(Records excerpted from a collection)

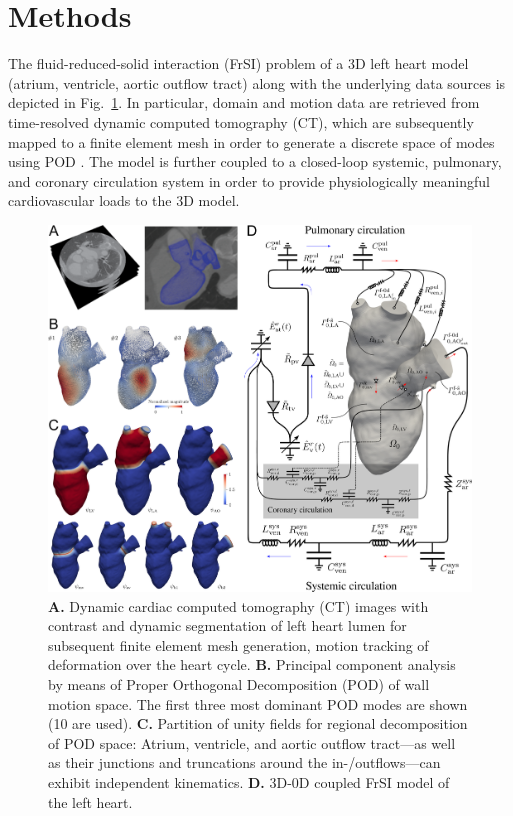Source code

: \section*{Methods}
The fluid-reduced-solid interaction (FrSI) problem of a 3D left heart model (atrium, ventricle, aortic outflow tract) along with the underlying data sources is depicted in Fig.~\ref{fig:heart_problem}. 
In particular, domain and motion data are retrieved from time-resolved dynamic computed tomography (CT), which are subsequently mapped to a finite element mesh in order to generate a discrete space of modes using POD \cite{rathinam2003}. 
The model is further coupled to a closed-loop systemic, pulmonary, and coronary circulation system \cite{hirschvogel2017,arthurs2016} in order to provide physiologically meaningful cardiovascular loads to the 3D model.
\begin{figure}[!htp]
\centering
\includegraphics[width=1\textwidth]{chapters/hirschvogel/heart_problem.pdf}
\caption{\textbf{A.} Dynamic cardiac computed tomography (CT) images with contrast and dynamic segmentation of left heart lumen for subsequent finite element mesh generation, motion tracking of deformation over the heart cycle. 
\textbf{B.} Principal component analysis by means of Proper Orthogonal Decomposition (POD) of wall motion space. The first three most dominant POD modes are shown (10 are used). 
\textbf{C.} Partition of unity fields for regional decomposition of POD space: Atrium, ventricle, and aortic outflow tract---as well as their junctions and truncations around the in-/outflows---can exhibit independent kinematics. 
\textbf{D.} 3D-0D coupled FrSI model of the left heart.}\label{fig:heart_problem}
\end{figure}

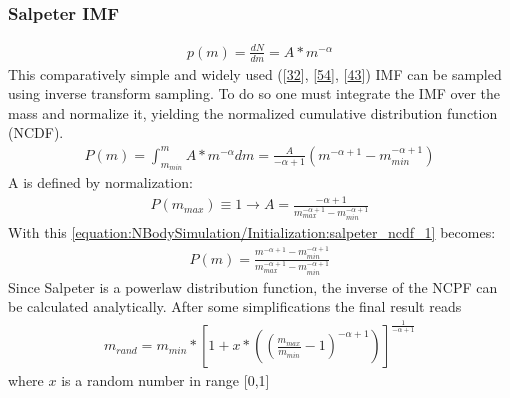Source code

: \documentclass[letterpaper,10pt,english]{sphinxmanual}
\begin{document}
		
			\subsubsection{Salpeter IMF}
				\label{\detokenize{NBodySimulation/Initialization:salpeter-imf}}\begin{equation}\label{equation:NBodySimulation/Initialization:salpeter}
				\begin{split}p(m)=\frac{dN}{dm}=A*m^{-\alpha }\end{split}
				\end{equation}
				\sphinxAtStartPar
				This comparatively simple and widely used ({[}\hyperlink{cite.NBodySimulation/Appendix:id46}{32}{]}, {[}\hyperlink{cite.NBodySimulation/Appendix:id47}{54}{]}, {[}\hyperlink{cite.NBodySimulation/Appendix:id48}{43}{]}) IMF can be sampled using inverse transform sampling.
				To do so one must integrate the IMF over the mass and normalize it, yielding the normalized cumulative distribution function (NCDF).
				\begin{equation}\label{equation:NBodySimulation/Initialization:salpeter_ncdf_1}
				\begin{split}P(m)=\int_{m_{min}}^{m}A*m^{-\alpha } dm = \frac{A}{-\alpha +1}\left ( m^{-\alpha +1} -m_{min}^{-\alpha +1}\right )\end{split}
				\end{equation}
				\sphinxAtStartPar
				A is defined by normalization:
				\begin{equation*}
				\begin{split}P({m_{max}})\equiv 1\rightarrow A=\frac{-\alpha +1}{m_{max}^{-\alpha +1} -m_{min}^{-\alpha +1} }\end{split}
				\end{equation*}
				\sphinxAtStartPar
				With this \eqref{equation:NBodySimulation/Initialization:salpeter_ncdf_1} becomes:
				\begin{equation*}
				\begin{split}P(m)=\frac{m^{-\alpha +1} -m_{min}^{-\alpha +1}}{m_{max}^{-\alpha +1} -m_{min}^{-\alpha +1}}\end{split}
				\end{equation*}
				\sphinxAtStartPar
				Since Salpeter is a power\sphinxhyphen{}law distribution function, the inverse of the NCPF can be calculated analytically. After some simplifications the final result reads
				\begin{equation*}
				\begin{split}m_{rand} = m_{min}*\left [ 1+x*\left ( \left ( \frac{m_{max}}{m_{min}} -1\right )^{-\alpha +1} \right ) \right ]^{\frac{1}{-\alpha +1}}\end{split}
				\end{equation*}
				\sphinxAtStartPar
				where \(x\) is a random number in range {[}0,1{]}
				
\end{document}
---
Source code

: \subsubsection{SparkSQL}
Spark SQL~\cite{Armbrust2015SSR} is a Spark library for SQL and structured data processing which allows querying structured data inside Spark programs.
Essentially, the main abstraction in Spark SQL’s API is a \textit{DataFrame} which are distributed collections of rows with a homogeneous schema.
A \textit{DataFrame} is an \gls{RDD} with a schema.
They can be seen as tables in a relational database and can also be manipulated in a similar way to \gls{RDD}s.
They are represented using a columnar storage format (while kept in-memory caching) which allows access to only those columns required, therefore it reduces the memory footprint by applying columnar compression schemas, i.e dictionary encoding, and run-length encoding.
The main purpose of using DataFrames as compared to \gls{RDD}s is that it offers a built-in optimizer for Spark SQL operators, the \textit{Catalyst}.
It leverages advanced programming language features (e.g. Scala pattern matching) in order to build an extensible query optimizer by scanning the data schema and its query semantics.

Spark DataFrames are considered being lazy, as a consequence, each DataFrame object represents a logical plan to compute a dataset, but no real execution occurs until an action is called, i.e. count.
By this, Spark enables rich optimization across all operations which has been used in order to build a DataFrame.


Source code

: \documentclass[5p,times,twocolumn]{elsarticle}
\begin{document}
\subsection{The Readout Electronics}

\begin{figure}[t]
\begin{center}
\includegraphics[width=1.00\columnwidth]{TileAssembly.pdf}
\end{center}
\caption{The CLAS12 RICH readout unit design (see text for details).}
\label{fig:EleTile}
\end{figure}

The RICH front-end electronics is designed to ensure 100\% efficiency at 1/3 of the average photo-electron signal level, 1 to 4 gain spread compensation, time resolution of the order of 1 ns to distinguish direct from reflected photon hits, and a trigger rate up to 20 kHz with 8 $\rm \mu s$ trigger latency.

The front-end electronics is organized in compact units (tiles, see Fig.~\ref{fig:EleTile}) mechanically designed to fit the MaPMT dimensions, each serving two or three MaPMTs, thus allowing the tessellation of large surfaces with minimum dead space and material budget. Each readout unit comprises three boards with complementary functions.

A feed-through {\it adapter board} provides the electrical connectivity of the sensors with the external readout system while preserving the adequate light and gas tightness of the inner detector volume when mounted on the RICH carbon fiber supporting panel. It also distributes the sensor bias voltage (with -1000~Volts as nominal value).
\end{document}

▶ _Requirement_
In the records, find every line that has the string "coupled" and copy it.

▶ _Answer_
The model is further coupled to a closed-loop systemic, pulmonary, and coronary circulation system \cite{hirschvogel2017,arthurs2016} in order to provide physiologically meaningful cardiovascular loads to the 3D model.
\textbf{D.} 3D-0D coupled FrSI model of the left heart.}\label{fig:heart_problem}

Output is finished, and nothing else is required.